• **Task description**: Since pictures are not wanted, repeat only the text of the records, word for word.

• **Given records**:

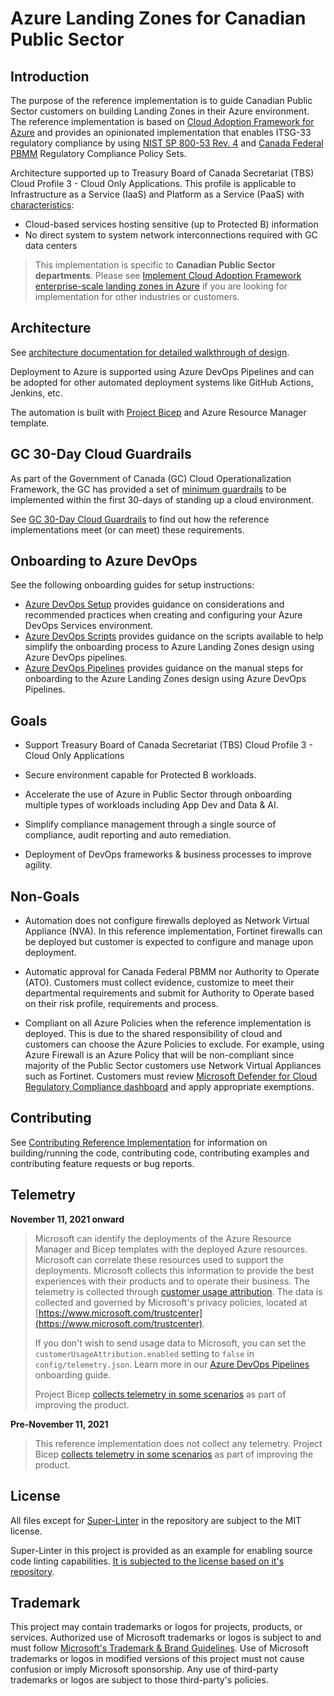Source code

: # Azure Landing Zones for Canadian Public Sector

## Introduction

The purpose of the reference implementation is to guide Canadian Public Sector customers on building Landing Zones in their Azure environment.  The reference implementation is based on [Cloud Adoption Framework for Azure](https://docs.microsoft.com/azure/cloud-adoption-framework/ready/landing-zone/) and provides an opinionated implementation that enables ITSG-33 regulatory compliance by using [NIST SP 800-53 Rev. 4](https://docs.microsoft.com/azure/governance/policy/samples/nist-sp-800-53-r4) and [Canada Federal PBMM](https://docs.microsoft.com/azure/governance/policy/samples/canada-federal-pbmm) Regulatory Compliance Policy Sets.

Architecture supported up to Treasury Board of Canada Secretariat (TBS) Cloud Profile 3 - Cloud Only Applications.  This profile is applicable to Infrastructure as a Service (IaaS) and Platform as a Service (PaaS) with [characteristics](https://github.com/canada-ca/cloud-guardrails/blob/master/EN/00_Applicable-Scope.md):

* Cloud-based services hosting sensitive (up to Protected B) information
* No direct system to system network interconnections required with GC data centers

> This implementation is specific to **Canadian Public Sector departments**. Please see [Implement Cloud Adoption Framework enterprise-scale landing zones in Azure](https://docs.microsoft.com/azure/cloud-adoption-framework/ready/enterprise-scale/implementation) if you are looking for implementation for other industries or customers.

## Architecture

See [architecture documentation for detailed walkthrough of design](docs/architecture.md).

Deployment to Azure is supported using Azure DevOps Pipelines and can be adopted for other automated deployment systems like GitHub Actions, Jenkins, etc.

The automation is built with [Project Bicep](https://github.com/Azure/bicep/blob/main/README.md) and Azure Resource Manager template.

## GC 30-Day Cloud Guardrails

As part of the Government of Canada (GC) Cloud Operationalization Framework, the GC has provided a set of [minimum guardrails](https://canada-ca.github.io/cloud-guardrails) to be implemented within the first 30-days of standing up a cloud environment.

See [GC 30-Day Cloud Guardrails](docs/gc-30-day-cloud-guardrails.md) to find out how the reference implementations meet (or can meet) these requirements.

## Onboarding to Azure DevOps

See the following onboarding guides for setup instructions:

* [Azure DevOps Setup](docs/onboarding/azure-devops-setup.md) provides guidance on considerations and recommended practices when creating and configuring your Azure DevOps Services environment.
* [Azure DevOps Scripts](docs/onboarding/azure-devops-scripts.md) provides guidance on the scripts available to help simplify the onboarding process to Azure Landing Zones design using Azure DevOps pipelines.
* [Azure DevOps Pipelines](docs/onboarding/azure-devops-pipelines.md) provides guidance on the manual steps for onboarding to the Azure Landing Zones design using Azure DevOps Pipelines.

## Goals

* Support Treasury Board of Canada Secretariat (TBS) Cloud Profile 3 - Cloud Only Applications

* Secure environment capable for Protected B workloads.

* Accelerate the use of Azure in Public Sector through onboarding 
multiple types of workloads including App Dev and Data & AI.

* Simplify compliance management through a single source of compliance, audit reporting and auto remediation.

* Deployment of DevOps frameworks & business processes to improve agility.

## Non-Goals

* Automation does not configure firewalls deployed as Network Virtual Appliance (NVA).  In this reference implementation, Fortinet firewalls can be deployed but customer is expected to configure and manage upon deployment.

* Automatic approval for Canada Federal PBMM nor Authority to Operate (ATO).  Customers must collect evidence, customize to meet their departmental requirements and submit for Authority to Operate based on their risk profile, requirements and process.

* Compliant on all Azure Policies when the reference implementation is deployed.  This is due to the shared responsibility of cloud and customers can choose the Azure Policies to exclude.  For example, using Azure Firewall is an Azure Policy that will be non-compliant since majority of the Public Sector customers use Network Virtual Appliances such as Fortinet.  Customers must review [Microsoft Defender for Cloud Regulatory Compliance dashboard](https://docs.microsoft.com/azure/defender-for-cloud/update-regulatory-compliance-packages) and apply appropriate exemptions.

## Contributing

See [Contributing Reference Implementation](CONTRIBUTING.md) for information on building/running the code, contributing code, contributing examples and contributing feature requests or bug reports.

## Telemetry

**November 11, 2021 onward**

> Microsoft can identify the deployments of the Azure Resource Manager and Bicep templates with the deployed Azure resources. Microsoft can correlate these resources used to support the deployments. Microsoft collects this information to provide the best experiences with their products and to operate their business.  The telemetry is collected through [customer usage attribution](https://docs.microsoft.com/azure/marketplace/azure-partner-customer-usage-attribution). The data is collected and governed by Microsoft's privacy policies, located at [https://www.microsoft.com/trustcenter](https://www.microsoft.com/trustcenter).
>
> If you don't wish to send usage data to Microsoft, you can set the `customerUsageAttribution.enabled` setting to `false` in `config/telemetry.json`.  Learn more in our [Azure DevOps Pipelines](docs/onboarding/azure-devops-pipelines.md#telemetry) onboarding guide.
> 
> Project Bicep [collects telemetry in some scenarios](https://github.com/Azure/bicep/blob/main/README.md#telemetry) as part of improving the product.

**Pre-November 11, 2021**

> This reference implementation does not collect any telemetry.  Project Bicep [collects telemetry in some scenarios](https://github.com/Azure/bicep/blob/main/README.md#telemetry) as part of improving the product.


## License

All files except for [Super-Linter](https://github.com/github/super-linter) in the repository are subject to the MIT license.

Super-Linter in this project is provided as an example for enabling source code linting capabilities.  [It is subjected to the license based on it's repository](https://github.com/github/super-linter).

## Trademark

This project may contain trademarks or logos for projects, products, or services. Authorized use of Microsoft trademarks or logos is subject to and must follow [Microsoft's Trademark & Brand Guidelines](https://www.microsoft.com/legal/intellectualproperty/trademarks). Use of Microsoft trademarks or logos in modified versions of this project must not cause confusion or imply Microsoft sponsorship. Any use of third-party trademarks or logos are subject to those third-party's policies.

• **Response below**:
Source code

: # Azure Landing Zones for Canadian Public Sector

## Introduction

The purpose of the reference implementation is to guide Canadian Public Sector customers on building Landing Zones in their Azure environment.  The reference implementation is based on [Cloud Adoption Framework for Azure](https://docs.microsoft.com/azure/cloud-adoption-framework/ready/landing-zone/) and provides an opinionated implementation that enables ITSG-33 regulatory compliance by using [NIST SP 800-53 Rev. 4](https://docs.microsoft.com/azure/governance/policy/samples/nist-sp-800-53-r4) and [Canada Federal PBMM](https://docs.microsoft.com/azure/governance/policy/samples/canada-federal-pbmm) Regulatory Compliance Policy Sets.

Architecture supported up to Treasury Board of Canada Secretariat (TBS) Cloud Profile 3 - Cloud Only Applications.  This profile is applicable to Infrastructure as a Service (IaaS) and Platform as a Service (PaaS) with [characteristics](https://github.com/canada-ca/cloud-guardrails/blob/master/EN/00_Applicable-Scope.md):

* Cloud-based services hosting sensitive (up to Protected B) information
* No direct system to system network interconnections required with GC data centers

> This implementation is specific to **Canadian Public Sector departments**. Please see [Implement Cloud Adoption Framework enterprise-scale landing zones in Azure](https://docs.microsoft.com/azure/cloud-adoption-framework/ready/enterprise-scale/implementation) if you are looking for implementation for other industries or customers.

## Architecture

See [architecture documentation for detailed walkthrough of design](docs/architecture.md).

Deployment to Azure is supported using Azure DevOps Pipelines and can be adopted for other automated deployment systems like GitHub Actions, Jenkins, etc.

The automation is built with [Project Bicep](https://github.com/Azure/bicep/blob/main/README.md) and Azure Resource Manager template.

## GC 30-Day Cloud Guardrails

As part of the Government of Canada (GC) Cloud Operationalization Framework, the GC has provided a set of [minimum guardrails](https://canada-ca.github.io/cloud-guardrails) to be implemented within the first 30-days of standing up a cloud environment.

See [GC 30-Day Cloud Guardrails](docs/gc-30-day-cloud-guardrails.md) to find out how the reference implementations meet (or can meet) these requirements.

## Onboarding to Azure DevOps

See the following onboarding guides for setup instructions:

* [Azure DevOps Setup](docs/onboarding/azure-devops-setup.md) provides guidance on considerations and recommended practices when creating and configuring your Azure DevOps Services environment.
* [Azure DevOps Scripts](docs/onboarding/azure-devops-scripts.md) provides guidance on the scripts available to help simplify the onboarding process to Azure Landing Zones design using Azure DevOps pipelines.
* [Azure DevOps Pipelines](docs/onboarding/azure-devops-pipelines.md) provides guidance on the manual steps for onboarding to the Azure Landing Zones design using Azure DevOps Pipelines.

## Goals

* Support Treasury Board of Canada Secretariat (TBS) Cloud Profile 3 - Cloud Only Applications

* Secure environment capable for Protected B workloads.

* Accelerate the use of Azure in Public Sector through onboarding 
multiple types of workloads including App Dev and Data & AI.

* Simplify compliance management through a single source of compliance, audit reporting and auto remediation.

* Deployment of DevOps frameworks & business processes to improve agility.

## Non-Goals

* Automation does not configure firewalls deployed as Network Virtual Appliance (NVA).  In this reference implementation, Fortinet firewalls can be deployed but customer is expected to configure and manage upon deployment.

* Automatic approval for Canada Federal PBMM nor Authority to Operate (ATO).  Customers must collect evidence, customize to meet their departmental requirements and submit for Authority to Operate based on their risk profile, requirements and process.

* Compliant on all Azure Policies when the reference implementation is deployed.  This is due to the shared responsibility of cloud and customers can choose the Azure Policies to exclude.  For example, using Azure Firewall is an Azure Policy that will be non-compliant since majority of the Public Sector customers use Network Virtual Appliances such as Fortinet.  Customers must review [Microsoft Defender for Cloud Regulatory Compliance dashboard](https://docs.microsoft.com/azure/defender-for-cloud/update-regulatory-compliance-packages) and apply appropriate exemptions.

## Contributing

See [Contributing Reference Implementation](CONTRIBUTING.md) for information on building/running the code, contributing code, contributing examples and contributing feature requests or bug reports.

## Telemetry

**November 11, 2021 onward**

> Microsoft can identify the deployments of the Azure Resource Manager and Bicep templates with the deployed Azure resources. Microsoft can correlate these resources used to support the deployments. Microsoft collects this information to provide the best experiences with their products and to operate their business.  The telemetry is collected through [customer usage attribution](https://docs.microsoft.com/azure/marketplace/azure-partner-customer-usage-attribution). The data is collected and governed by Microsoft's privacy policies, located at [https://www.microsoft.com/trustcenter](https://www.microsoft.com/trustcenter).
>
> If you don't wish to send usage data to Microsoft, you can set the `customerUsageAttribution.enabled` setting to `false` in `config/telemetry.json`.  Learn more in our [Azure DevOps Pipelines](docs/onboarding/azure-devops-pipelines.md#telemetry) onboarding guide.
> 
> Project Bicep [collects telemetry in some scenarios](https://github.com/Azure/bicep/blob/main/README.md#telemetry) as part of improving the product.

**Pre-November 11, 2021**

> This reference implementation does not collect any telemetry.  Project Bicep [collects telemetry in some scenarios](https://github.com/Azure/bicep/blob/main/README.md#telemetry) as part of improving the product.


## License

All files except for [Super-Linter](https://github.com/github/super-linter) in the repository are subject to the MIT license.

Super-Linter in this project is provided as an example for enabling source code linting capabilities.  [It is subjected to the license based on it's repository](https://github.com/github/super-linter).

## Trademark

This project may contain trademarks or logos for projects, products, or services. Authorized use of Microsoft trademarks or logos is subject to and must follow [Microsoft's Trademark & Brand Guidelines](https://www.microsoft.com/legal/intellectualproperty/trademarks). Use of Microsoft trademarks or logos in modified versions of this project must not cause confusion or imply Microsoft sponsorship. Any use of third-party trademarks or logos are subject to those third-party's policies.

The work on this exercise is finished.